The children and their chaperones stay with local host families arranged by local churches when they perform in a community, Sipp said.

Music for Life Outreach works with people in Uganda, Kenya, Rwanda and South Africa, according to Sipp and the group’s website. Groups of university students, who used to travel as part of the African Children’s Choir and are familiar with the living situations of the children, work in outreach teams. The teams go to a children’s school and teach the children music as well as getting involved in mentoring them and being part of their communities.

Sipp said the organization seeks out the children from the neediest homes and tries to determine how they can best help the families succeed. In East African countries, even government run schools require tuition and payments for school uniforms and school supplies. Many families prefer to send their children to private schools, which provide a better education.

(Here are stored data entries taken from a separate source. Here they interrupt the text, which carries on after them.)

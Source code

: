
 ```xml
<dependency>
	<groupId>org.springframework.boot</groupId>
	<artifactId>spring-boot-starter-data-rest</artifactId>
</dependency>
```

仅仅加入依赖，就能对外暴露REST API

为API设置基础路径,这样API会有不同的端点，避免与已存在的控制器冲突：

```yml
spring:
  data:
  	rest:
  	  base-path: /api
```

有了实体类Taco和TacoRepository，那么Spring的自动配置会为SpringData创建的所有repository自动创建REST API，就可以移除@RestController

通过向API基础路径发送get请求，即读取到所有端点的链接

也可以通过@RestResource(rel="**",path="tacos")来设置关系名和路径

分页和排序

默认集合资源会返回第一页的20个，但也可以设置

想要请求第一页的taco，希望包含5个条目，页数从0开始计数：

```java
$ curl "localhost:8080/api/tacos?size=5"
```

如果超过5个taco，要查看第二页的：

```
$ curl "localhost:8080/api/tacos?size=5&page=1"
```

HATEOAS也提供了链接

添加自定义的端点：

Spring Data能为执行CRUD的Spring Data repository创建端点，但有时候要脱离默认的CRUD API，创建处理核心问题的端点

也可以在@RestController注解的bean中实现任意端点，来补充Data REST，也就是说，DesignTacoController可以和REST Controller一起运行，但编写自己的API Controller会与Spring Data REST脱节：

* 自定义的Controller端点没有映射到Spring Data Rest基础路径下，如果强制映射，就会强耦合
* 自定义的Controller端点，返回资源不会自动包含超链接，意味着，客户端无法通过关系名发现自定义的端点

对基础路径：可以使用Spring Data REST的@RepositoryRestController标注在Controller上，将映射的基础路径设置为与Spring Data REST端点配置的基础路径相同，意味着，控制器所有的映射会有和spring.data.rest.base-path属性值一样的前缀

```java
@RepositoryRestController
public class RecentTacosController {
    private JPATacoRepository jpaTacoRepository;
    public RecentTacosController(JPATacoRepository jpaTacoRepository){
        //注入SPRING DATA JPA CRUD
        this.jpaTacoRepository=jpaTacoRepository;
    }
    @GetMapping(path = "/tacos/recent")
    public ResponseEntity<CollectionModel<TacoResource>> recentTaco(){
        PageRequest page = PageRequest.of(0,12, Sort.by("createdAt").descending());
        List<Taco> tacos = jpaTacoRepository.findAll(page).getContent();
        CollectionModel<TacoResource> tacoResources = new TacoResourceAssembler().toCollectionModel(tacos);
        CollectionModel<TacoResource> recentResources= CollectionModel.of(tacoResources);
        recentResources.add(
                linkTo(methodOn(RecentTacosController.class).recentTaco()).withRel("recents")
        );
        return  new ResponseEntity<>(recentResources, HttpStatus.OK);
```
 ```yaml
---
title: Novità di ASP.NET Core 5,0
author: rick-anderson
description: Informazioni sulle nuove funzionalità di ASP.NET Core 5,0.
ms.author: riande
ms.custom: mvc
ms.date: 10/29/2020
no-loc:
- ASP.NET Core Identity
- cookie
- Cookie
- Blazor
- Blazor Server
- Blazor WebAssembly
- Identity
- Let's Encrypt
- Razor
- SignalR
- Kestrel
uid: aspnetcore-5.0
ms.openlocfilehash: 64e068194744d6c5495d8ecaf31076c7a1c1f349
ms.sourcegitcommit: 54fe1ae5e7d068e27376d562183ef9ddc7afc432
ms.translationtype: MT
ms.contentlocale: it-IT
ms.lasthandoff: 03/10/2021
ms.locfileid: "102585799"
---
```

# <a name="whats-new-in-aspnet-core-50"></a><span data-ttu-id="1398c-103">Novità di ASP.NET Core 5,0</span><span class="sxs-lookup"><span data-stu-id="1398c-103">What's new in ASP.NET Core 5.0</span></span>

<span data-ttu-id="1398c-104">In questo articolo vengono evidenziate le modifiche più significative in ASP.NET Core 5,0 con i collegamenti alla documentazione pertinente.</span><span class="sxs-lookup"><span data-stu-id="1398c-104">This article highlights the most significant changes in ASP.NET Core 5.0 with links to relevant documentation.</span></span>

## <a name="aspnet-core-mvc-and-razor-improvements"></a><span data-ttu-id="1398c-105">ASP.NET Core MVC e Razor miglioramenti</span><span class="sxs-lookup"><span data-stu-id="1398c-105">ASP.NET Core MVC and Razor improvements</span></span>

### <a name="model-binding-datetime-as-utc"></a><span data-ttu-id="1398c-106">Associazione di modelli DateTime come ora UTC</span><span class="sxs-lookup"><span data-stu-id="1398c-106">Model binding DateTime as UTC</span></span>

Those school expenses are out of reach of the poorest families.

The organization also helps fund an education for the “incredibly bright and gifted” kids.

“We’re trying to educate as many children as we can and get them into a position of becoming self sustaining,” said Sipp.

The children selected for the touring choirs attend classes, following the Ugandan curriculum, and have chaperones that care for them. Some of the chaperones are former choir members.

Sipp said former singers have gone on to receive a secondary and post-secondary education that is funded by the organization. This is rare in a country where only about 10 percent of the population is college educated.

“We’re raising the (country’s) future leaders,” said Sipp.

Traveling the world is also highly educational for the children, many of whom would not have traveled far beyond their home villages before.

The organization has its American office in Spokane, Wash., and was founded by Ray Barnett. Sipp said Barnett had been working with churches and religious prisoners during the 1970s. He visited Uganda and gave a ride to a little boy who had lost both parents in the country’s civil war and sang praise songs during the ride. That inspired the start of the African Children’s Choir in 1984.